The new study, published in Nature Communications, could lead to new crop varieties that are better at taking up nutrients from the soil, benefiting global food security.
The scientists, led by Dr Jonathan Hejatko, studied strigolactones by soaking rice seeds in the hormone, which slowed the growth of their primary roots – the first roots to emerge from the seed – and triggered the growth of lateral roots. To understand why this happened, the team crystallised the DWARF14 enzyme and then determined its structure using a technique called X-ray crystallography.
The research team found that DWARF14 works together with another enzyme called MAX2 to convert a molecule called carlactone into strigolactone. Strigolactone acts on the primary root meristem – a region where cells constantly divide – to inhibit the production of new cells and thus slow root growth.

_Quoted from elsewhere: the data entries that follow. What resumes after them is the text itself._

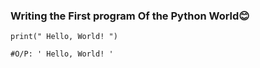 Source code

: ### Writing the First program Of the Python World😊

```
print(" Hello, World! ")

#O/P: ' Hello, World! '


``` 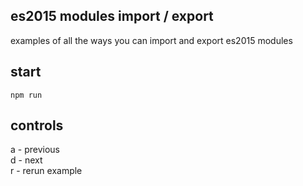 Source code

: ## es2015 modules import / export

examples of all the ways you can import and export es2015 modules

## start
```
npm run 
```

## controls
a - previous  
d - next  
r - rerun example
   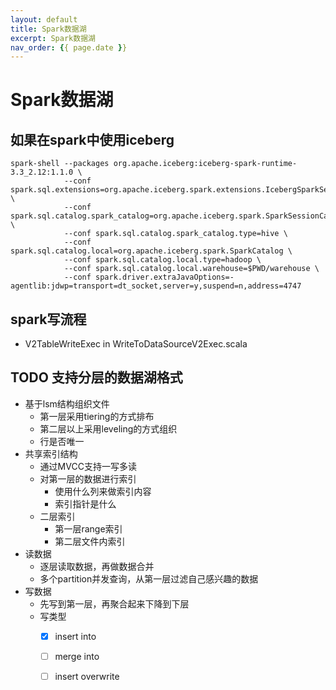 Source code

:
 ```yaml
---
layout: default
title: Spark数据湖
excerpt: Spark数据湖
nav_order: {{ page.date }}
---
```



# Spark数据湖


## 如果在spark中使用iceberg

    spark-shell --packages org.apache.iceberg:iceberg-spark-runtime-3.3_2.12:1.1.0 \
                --conf spark.sql.extensions=org.apache.iceberg.spark.extensions.IcebergSparkSessionExtensions \
                --conf spark.sql.catalog.spark_catalog=org.apache.iceberg.spark.SparkSessionCatalog \
                --conf spark.sql.catalog.spark_catalog.type=hive \
                --conf spark.sql.catalog.local=org.apache.iceberg.spark.SparkCatalog \
                --conf spark.sql.catalog.local.type=hadoop \
                --conf spark.sql.catalog.local.warehouse=$PWD/warehouse \
                --conf spark.driver.extraJavaOptions=-agentlib:jdwp=transport=dt_socket,server=y,suspend=n,address=4747


## spark写流程

-   V2TableWriteExec in WriteToDataSourceV2Exec.scala


## TODO 支持分层的数据湖格式

-   基于lsm结构组织文件
    -   第一层采用tiering的方式排布
    -   第二层以上采用leveling的方式组织
    -   行是否唯一
-   共享索引结构
    -   通过MVCC支持一写多读
    -   对第一层的数据进行索引
        -   使用什么列来做索引内容
        -   索引指针是什么
    -   二层索引
        -   第一层range索引
        -   第二层文件内索引
-   读数据
    -   逐层读取数据，再做数据合并
    -   多个partition并发查询，从第一层过滤自己感兴趣的数据
-   写数据
    -   先写到第一层，再聚合起来下降到下层
    -   写类型
        -   [X] insert into
        -   [ ] merge into
        -   [ ] insert overwrite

The work also reveals how the abundance of strigolactone in plants changes in response to different environmental conditions, such as light and nutrient availability. This is particularly important for plants because their root systems need to be adaptable in changing environments.
The findings are a significant step forward in understanding the molecular basis of strigolactone action, which could lead to the development of crop varieties with enhanced traits such as improved nutrient uptake efficiency and drought resistance.
“We now have a detailed understanding of how strigolactones work,” said Dr Hejatko. “This knowledge could be used to develop new crop varieties that are more resistant to drought and have improved nutrient uptake efficiency, which would benefit global food security.”